Scan the data below for the string "adding". Copy every line where it appears.

[Start of Attachment]

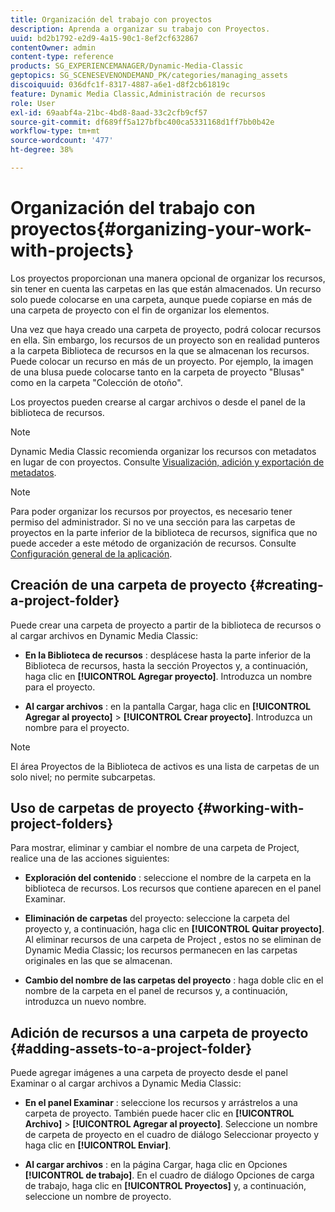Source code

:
 ```yaml
---
title: Organización del trabajo con proyectos
description: Aprenda a organizar su trabajo con Proyectos.
uuid: bd2b1792-e2d9-4a15-90c1-8ef2cf632867
contentOwner: admin
content-type: reference
products: SG_EXPERIENCEMANAGER/Dynamic-Media-Classic
geptopics: SG_SCENESEVENONDEMAND_PK/categories/managing_assets
discoiquuid: 036dfc1f-8317-4887-a6e1-d8f2cb61819c
feature: Dynamic Media Classic,Administración de recursos
role: User
exl-id: 69aabf4a-21bc-4bd8-8aad-33c2cfb9cf57
source-git-commit: df689ff5a127bfbc400ca5331168d1ff7bb0b42e
workflow-type: tm+mt
source-wordcount: '477'
ht-degree: 38%

---
```


# Organización del trabajo con proyectos{#organizing-your-work-with-projects}

Los proyectos proporcionan una manera opcional de organizar los recursos, sin tener en cuenta las carpetas en las que están almacenados. Un recurso solo puede colocarse en una carpeta, aunque puede copiarse en más de una carpeta de proyecto con el fin de organizar los elementos.

Una vez que haya creado una carpeta de proyecto, podrá colocar recursos en ella. Sin embargo, los recursos de un proyecto son en realidad punteros a la carpeta Biblioteca de recursos en la que se almacenan los recursos. Puede colocar un recurso en más de un proyecto. Por ejemplo, la imagen de una blusa puede colocarse tanto en la carpeta de proyecto &quot;Blusas&quot; como en la carpeta &quot;Colección de otoño&quot;.

Los proyectos pueden crearse al cargar archivos o desde el panel de la biblioteca de recursos.

>[!NOTE]
>
>Dynamic Media Classic recomienda organizar los recursos con metadatos en lugar de con proyectos. Consulte [Visualización, adición y exportación de metadatos](viewing-adding-exporting-metadata.md).

>[!NOTE]
>
>Para poder organizar los recursos por proyectos, es necesario tener permiso del administrador. Si no ve una sección para las carpetas de proyectos en la parte inferior de la biblioteca de recursos, significa que no puede acceder a este método de organización de recursos. Consulte [Configuración general de la aplicación](application-setup.md#general-settings).

## Creación de una carpeta de proyecto {#creating-a-project-folder}

Puede crear una carpeta de proyecto a partir de la biblioteca de recursos o al cargar archivos en Dynamic Media Classic:

* **En la Biblioteca de recursos** : desplácese hasta la parte inferior de la Biblioteca de recursos, hasta la sección Proyectos y, a continuación, haga clic en  **[!UICONTROL Agregar proyecto]**. Introduzca un nombre para el proyecto.

* **Al cargar archivos** : en la pantalla Cargar, haga clic en  **[!UICONTROL Agregar al proyecto]**  >  **[!UICONTROL Crear proyecto]**. Introduzca un nombre para el proyecto.

>[!NOTE]
>
>El área Proyectos de la Biblioteca de activos es una lista de carpetas de un solo nivel; no permite subcarpetas.

## Uso de carpetas de proyecto {#working-with-project-folders}

Para mostrar, eliminar y cambiar el nombre de una carpeta de Project, realice una de las acciones siguientes:

* **Exploración del contenido** : seleccione el nombre de la carpeta en la biblioteca de recursos. Los recursos que contiene aparecen en el panel Examinar.

* **Eliminación de carpetas**  del proyecto: seleccione la carpeta del proyecto y, a continuación, haga clic en  **[!UICONTROL Quitar proyecto]**. Al eliminar recursos de una carpeta de Project , estos no se eliminan de Dynamic Media Classic; los recursos permanecen en las carpetas originales en las que se almacenan.

* **Cambio del nombre de las carpetas del proyecto** : haga doble clic en el nombre de la carpeta en el panel de recursos y, a continuación, introduzca un nuevo nombre.

## Adición de recursos a una carpeta de proyecto {#adding-assets-to-a-project-folder}

Puede agregar imágenes a una carpeta de proyecto desde el panel Examinar o al cargar archivos a Dynamic Media Classic:

* **En el panel Examinar** : seleccione los recursos y arrástrelos a una carpeta de proyecto. También puede hacer clic en **[!UICONTROL Archivo]** > **[!UICONTROL Agregar al proyecto]**. Seleccione un nombre de carpeta de proyecto en el cuadro de diálogo Seleccionar proyecto y haga clic en **[!UICONTROL Enviar]**.

* **Al cargar archivos** : en la página Cargar, haga clic en Opciones  **[!UICONTROL de trabajo]**. En el cuadro de diálogo Opciones de carga de trabajo, haga clic en **[!UICONTROL Proyectos]** y, a continuación, seleccione un nombre de proyecto.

[End of Attachment]

> Output of the exercise:
>Dynamic Media Classic recomienda organizar los recursos con metadatos en lugar de con proyectos. Consulte [Visualización, adición y exportación de metadatos](viewing-adding-exporting-metadata.md).
## Adición de recursos a una carpeta de proyecto {#adding-assets-to-a-project-folder}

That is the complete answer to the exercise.